Satu hal lagi yang mereka jadikan sebagai pemberkat atas langkah tersembunyi mereka
itu adalah keyakian mereka bahwa neraka diharamkan bagi orang syi’ah, hanya terkena
beberapa saat saja. Dan pemikiran ini sama dengan pemikiran Yahudi pada umumnya
dimana mereka membanggakan dirinya dan mengatakan bahwa mereka tidak akan
terkena api neraka kecuali beberapa hari.

Kemudian Syi’ah terpecah menjadi dua golongan, akibat pola piker mereka yang
berubah, ada golongan yang menjedi sangat ekstrim seperti Syi’ah as-Sabiah, Syi’ah al-
Mughiriyah dan Syi’ah al-Khitabiyah. Dan ada pula golongan syi’ah yang mederat dan
luwes seperti syi’ah al-Imamiyah dan syi’ah az-Zaidiyah.

Pada dasarnya golongan ini berpedoman pada al-Qur’an dan Sunnah serta memiliki
orientasi yang mirip dengan Fiqih Sunni, akan tetapi perasangka buruk mereka terhadap
golongan lain sangat mendominasi pemikiran mereka.

Aspek yang mendominasi fiqih syi’I yaitu :


1/ syi’ah tidak meyakini adanya ijma’ dan qiyas dan menolak usul dan furu’ fiqih.
Menurut mereka, hanya merekalah yang berhak menempatkan ushul dan furu sesuai
dengan pemikiran mereka.
2/ Agama Islam tidak bersumber dari akal, akal dan agama tidak dapat digabungkan.
Dan qiyas merupakan hal yang berhubungan dengan akal dan itu diharamkan dalam
fiqih mereka.
3/Hadits yang mereka ambil dan akui adalah hadits yang berasal dari imam-imam
mereka bukan dari masyarakat umum
3/Al-qur’an hanya boleh ditafsirkan sesuai dengan prinsip-prinsip akidah syi’ah.

Aspek-Aspek diatas membawa perbedaan yang mendasar antara fiqih Sunni dan fiqih
syi’I yaitu:
1/ fiqih syi’I memperbolehkan kawin mut’ah [kontrak] dimana hal tersebut adalah satu
satunya jalan pintas untuk mendekatkan diri kepada Allah SWT.
Fiqih ini muncul akibat larangan khalifah Umar RA untuk nikah mut’ah.

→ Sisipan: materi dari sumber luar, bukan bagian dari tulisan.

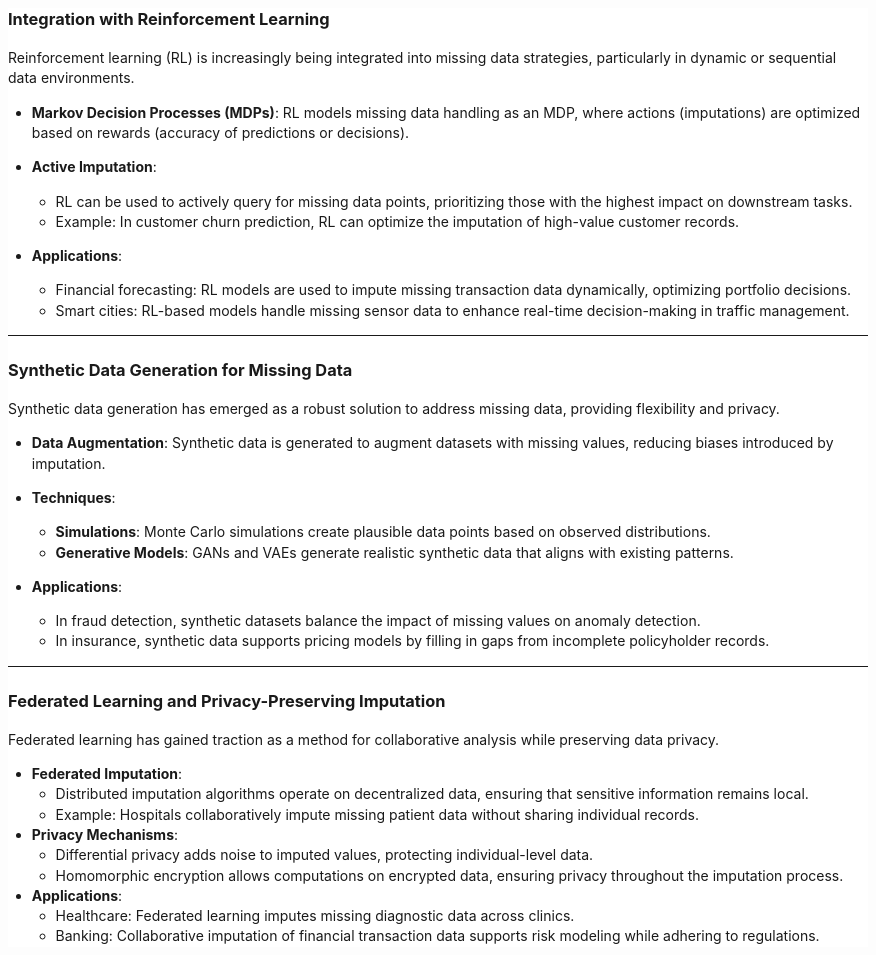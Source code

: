 ### Integration with Reinforcement Learning

Reinforcement learning (RL) is increasingly being integrated into missing data strategies, particularly in dynamic or sequential data environments.

-   **Markov Decision Processes (MDPs)**: RL models missing data handling as an MDP, where actions (imputations) are optimized based on rewards (accuracy of predictions or decisions).

-   **Active Imputation**:

    -   RL can be used to actively query for missing data points, prioritizing those with the highest impact on downstream tasks.
    -   Example: In customer churn prediction, RL can optimize the imputation of high-value customer records.

-   **Applications**:

    -   Financial forecasting: RL models are used to impute missing transaction data dynamically, optimizing portfolio decisions.
    -   Smart cities: RL-based models handle missing sensor data to enhance real-time decision-making in traffic management.

------------------------------------------------------------------------

### Synthetic Data Generation for Missing Data

Synthetic data generation has emerged as a robust solution to address missing data, providing flexibility and privacy.

-   **Data Augmentation**: Synthetic data is generated to augment datasets with missing values, reducing biases introduced by imputation.

-   **Techniques**:

    -   **Simulations**: Monte Carlo simulations create plausible data points based on observed distributions.
    -   **Generative Models**: GANs and VAEs generate realistic synthetic data that aligns with existing patterns.

-   **Applications**:

    -   In fraud detection, synthetic datasets balance the impact of missing values on anomaly detection.
    -   In insurance, synthetic data supports pricing models by filling in gaps from incomplete policyholder records.

------------------------------------------------------------------------

### Federated Learning and Privacy-Preserving Imputation

Federated learning has gained traction as a method for collaborative analysis while preserving data privacy.

-   **Federated Imputation**:
    -   Distributed imputation algorithms operate on decentralized data, ensuring that sensitive information remains local.
    -   Example: Hospitals collaboratively impute missing patient data without sharing individual records.
-   **Privacy Mechanisms**:
    -   Differential privacy adds noise to imputed values, protecting individual-level data.
    -   Homomorphic encryption allows computations on encrypted data, ensuring privacy throughout the imputation process.
-   **Applications**:
    -   Healthcare: Federated learning imputes missing diagnostic data across clinics.
    -   Banking: Collaborative imputation of financial transaction data supports risk modeling while adhering to regulations.
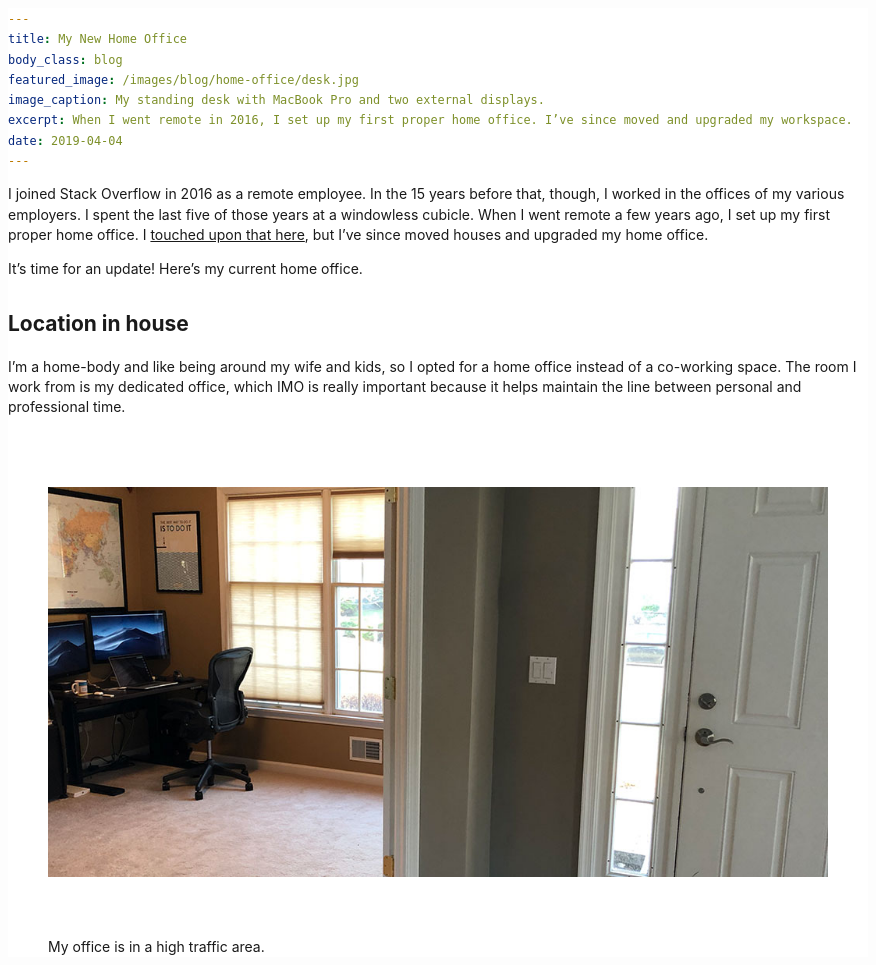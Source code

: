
 ```yaml
---
title: My New Home Office
body_class: blog
featured_image: /images/blog/home-office/desk.jpg
image_caption: My standing desk with MacBook Pro and two external displays.
excerpt: When I went remote in 2016, I set up my first proper home office. I’ve since moved and upgraded my workspace.
date: 2019-04-04
---
```


I joined Stack Overflow in 2016 as a remote employee. In the 15 years before that, though, I worked in the offices of my various employers. I spent the last five of those years at a windowless cubicle. When I went remote a few years ago, I set up my first proper home office. I [touched upon that here](https://medium.com/stack-overflow-design/on-joining-stack-overflow-as-a-designer-a6d794adb295), but I’ve since moved houses and upgraded my home office.

It’s time for an update! Here’s my current home office.

## Location in house

I’m a home-body and like being around my wife and kids, so I opted for a home office instead of a co-working space. The room I work from is my dedicated office, which IMO is really important because it helps maintain the line between personal and professional time.


<figure>
    <img src="/images/blog/home-office/location.jpg" alt="Outside office with doors.open next to front door." width="1000" height="500">
    <figcaption>My office is in a high traffic area.</figcaption>
</figure>
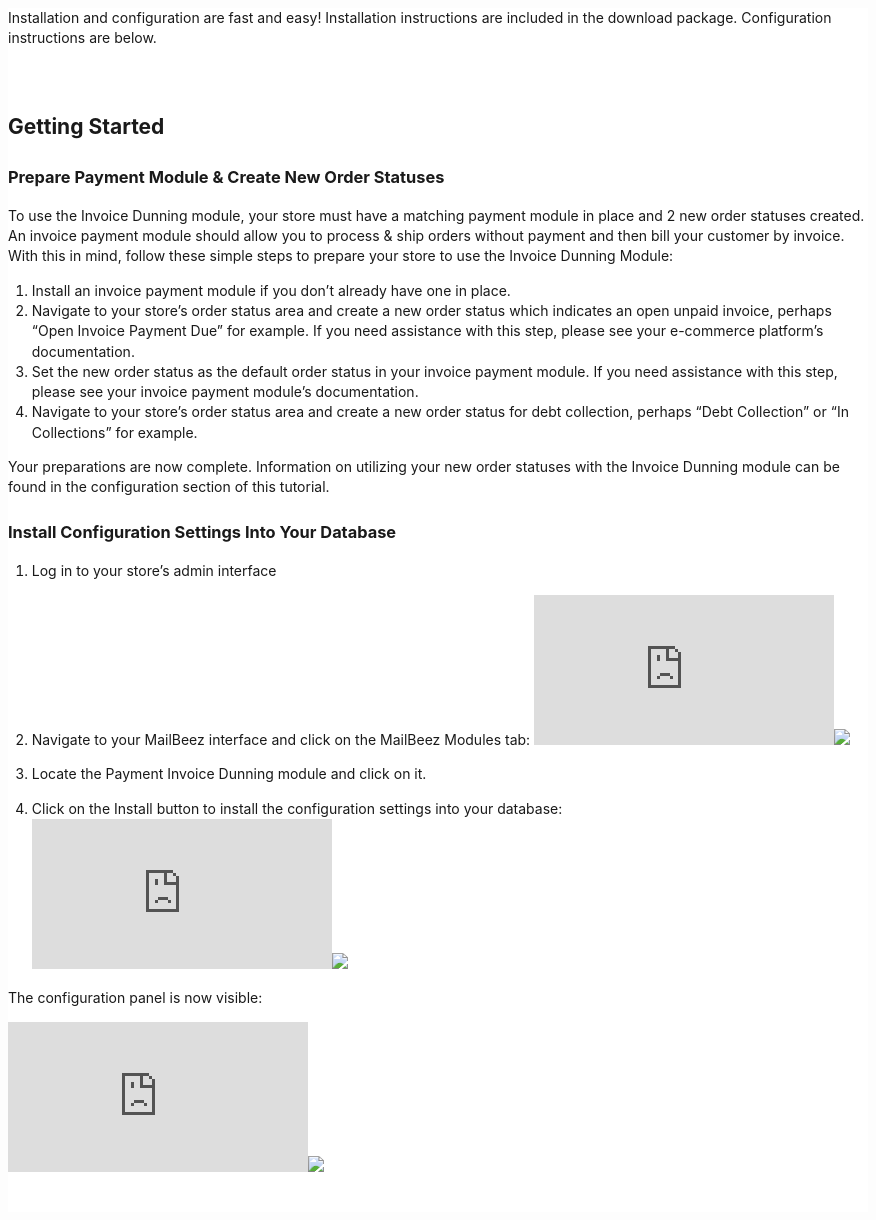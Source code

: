 Installation and configuration are fast and easy! Installation instructions are included in the download package. Configuration instructions are below.

 

## Getting Started

### Prepare Payment Module & Create New Order Statuses

To use the Invoice Dunning module, your store must have a matching payment module in place and 2 new order statuses created. An invoice payment module should allow you to process & ship orders without payment and then bill your customer by invoice. With this in mind, follow these simple steps to prepare your store to use the Invoice Dunning Module:

1. Install an invoice payment module if you don’t already have one in place.
2. Navigate to your store’s order status area and create a new order status which indicates an open unpaid invoice, perhaps “Open Invoice Payment Due” for example. If you need assistance with this step, please see your e-commerce platform’s documentation.
3. Set the new order status as the default order status in your invoice payment module. If you need assistance with this step, please see your invoice payment module’s documentation.
4. Navigate to your store’s order status area and create a new order status for debt collection, perhaps “Debt Collection” or “In Collections” for example.

Your preparations are now complete. Information on utilizing your new order statuses with the Invoice Dunning module can be found in the configuration section of this tutorial.

### Install Configuration Settings Into Your Database

1. Log in to your store’s admin interface
2. Navigate to your MailBeez interface and click on the MailBeez Modules tab:
[![](http://localhost/wordpress_mailbeez_EOL/wp-content/themes/awake/lib/scripts/timthumb/thumb.php?src=http://www.mailbeez.com/images/doc/common_images/mailbeez_tab2.png&w=270&h=160&zc=1&q=100 "MailBeez Module Tab")](http://www.mailbeez.com/images/doc/common_images/mailbeez_tab2.png "MailBeez Module Tab")![](http://localhost/wordpress_mailbeez_EOL/wp-content/themes/awake/images/shortcodes/image_shadow.png)

4. Locate the Payment Invoice Dunning module and click on it.
5. Click on the Install button to install the configuration settings into your database:  
[![](http://localhost/wordpress_mailbeez_EOL/wp-content/themes/awake/lib/scripts/timthumb/thumb.php?src=http://www.mailbeez.com/images/doc/mailbeez/payment_invoice_dunning/install.png&w=175&h=79&zc=1&q=100 "Install Configuration Settings into your Database")](http://www.mailbeez.com/images/doc/mailbeez/payment_invoice_dunning/install.png "Install Configuration Settings into your Database")![](http://localhost/wordpress_mailbeez_EOL/wp-content/themes/awake/images/shortcodes/image_shadow.png)

The configuration panel is now visible:

[![](http://localhost/wordpress_mailbeez_EOL/wp-content/themes/awake/lib/scripts/timthumb/thumb.php?src=http://www.mailbeez.com/images/doc/mailbeez/payment_invoice_dunning/invoice_config.png&w=175&h=411&zc=1&q=100 "Payment Invoice Dunning Configuration Settings")](http://www.mailbeez.com/images/doc/mailbeez/payment_invoice_dunning/invoice_config.png "Payment Invoice Dunning Configuration Settings")![](http://localhost/wordpress_mailbeez_EOL/wp-content/themes/awake/images/shortcodes/image_shadow.png)

 

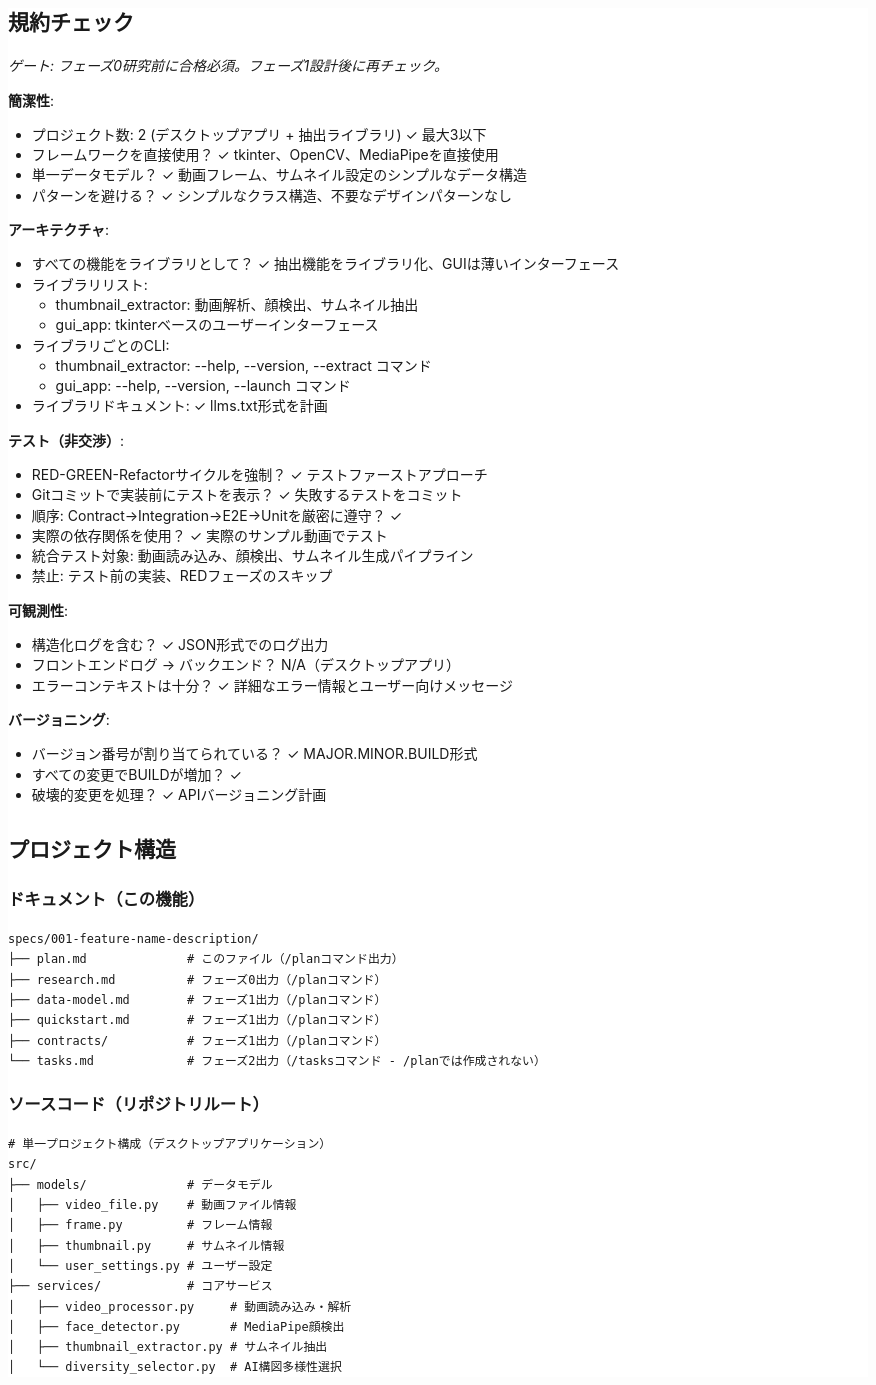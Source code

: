 ## 規約チェック
*ゲート: フェーズ0研究前に合格必須。フェーズ1設計後に再チェック。*

**簡潔性**:
- プロジェクト数: 2 (デスクトップアプリ + 抽出ライブラリ) ✓ 最大3以下
- フレームワークを直接使用？ ✓ tkinter、OpenCV、MediaPipeを直接使用
- 単一データモデル？ ✓ 動画フレーム、サムネイル設定のシンプルなデータ構造
- パターンを避ける？ ✓ シンプルなクラス構造、不要なデザインパターンなし

**アーキテクチャ**:
- すべての機能をライブラリとして？ ✓ 抽出機能をライブラリ化、GUIは薄いインターフェース
- ライブラリリスト: 
  - thumbnail_extractor: 動画解析、顔検出、サムネイル抽出
  - gui_app: tkinterベースのユーザーインターフェース
- ライブラリごとのCLI: 
  - thumbnail_extractor: --help, --version, --extract コマンド
  - gui_app: --help, --version, --launch コマンド
- ライブラリドキュメント: ✓ llms.txt形式を計画

**テスト（非交渉）**:
- RED-GREEN-Refactorサイクルを強制？ ✓ テストファーストアプローチ
- Gitコミットで実装前にテストを表示？ ✓ 失敗するテストをコミット
- 順序: Contract→Integration→E2E→Unitを厳密に遵守？ ✓ 
- 実際の依存関係を使用？ ✓ 実際のサンプル動画でテスト
- 統合テスト対象: 動画読み込み、顔検出、サムネイル生成パイプライン
- 禁止: テスト前の実装、REDフェーズのスキップ

**可観測性**:
- 構造化ログを含む？ ✓ JSON形式でのログ出力
- フロントエンドログ → バックエンド？ N/A（デスクトップアプリ）
- エラーコンテキストは十分？ ✓ 詳細なエラー情報とユーザー向けメッセージ

**バージョニング**:
- バージョン番号が割り当てられている？ ✓ MAJOR.MINOR.BUILD形式
- すべての変更でBUILDが増加？ ✓ 
- 破壊的変更を処理？ ✓ APIバージョニング計画

## プロジェクト構造

### ドキュメント（この機能）
```
specs/001-feature-name-description/
├── plan.md              # このファイル（/planコマンド出力）
├── research.md          # フェーズ0出力（/planコマンド）
├── data-model.md        # フェーズ1出力（/planコマンド）
├── quickstart.md        # フェーズ1出力（/planコマンド）
├── contracts/           # フェーズ1出力（/planコマンド）
└── tasks.md             # フェーズ2出力（/tasksコマンド - /planでは作成されない）
```

### ソースコード（リポジトリルート）
```
# 単一プロジェクト構成（デスクトップアプリケーション）
src/
├── models/              # データモデル
│   ├── video_file.py    # 動画ファイル情報
│   ├── frame.py         # フレーム情報
│   ├── thumbnail.py     # サムネイル情報
│   └── user_settings.py # ユーザー設定
├── services/            # コアサービス
│   ├── video_processor.py     # 動画読み込み・解析
│   ├── face_detector.py       # MediaPipe顔検出
│   ├── thumbnail_extractor.py # サムネイル抽出
│   └── diversity_selector.py  # AI構図多様性選択
```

Sedangkan
mereka sangat membenci kepribadian dan tingkah laku Umar, karena itu mereka
menolak larangan ‘Umar RA dengan bersandarkan kepada Surah an-Nisa # 24:

“Maka istri-istri yang telah kalian nikmati [campuri] diantara mereka maka berikanlah
kepada mereka mahar [dengan sempurna]

Sedangkan dalam fiqih sunni tentu hal ini tidak diperbolehkan . Bahkan Syeikh
Muhammad as-Sais mengatakan : “sebenarnya penafsiran itu adalah penafsiran yang
teramat keliru, para jumhur telah menafsirkan bahwa ayat tersebut ditujukan kepada
pernikahan resmi bukan mut’ah, setelah sebelumnya dijelaskan tentang wanita-wanita
yang dilarang untuk dinikahi karena mahram.”

Patut diingat bahwa pernikahan mut’ah memang pernah diperbolehkan pada masa awal
Islam karena situasi dan keadaan saat itu. Kemudian rasulullah SAW melarangnya.
Larangan itu sudah menjadi ijma’ para ulama.

Ibnu Abbas sendiri menarik perkataannya yang membolehkan nikah mut’ah ketika
mengetahui larangan Rasulullah SAW dan ijma’ para sahabat .

2/ Dalam hal mawaris mereka lebih mengutamakan istri dan ayah/ibu ketimbang anak
prempuan, dan lebih mendahulukan kerabat dari pada ahli waris yang ‘ashabah. Menurut
mereka putra paman sekandung lebih utama dari pada paman seayah. Artinya dalam hal
ini mereka lebih mengutamakan Ali RA mendapatkan warisan dari Rasulullah SAW
ketimbang al-Abbas yang jelas bukan sekandung.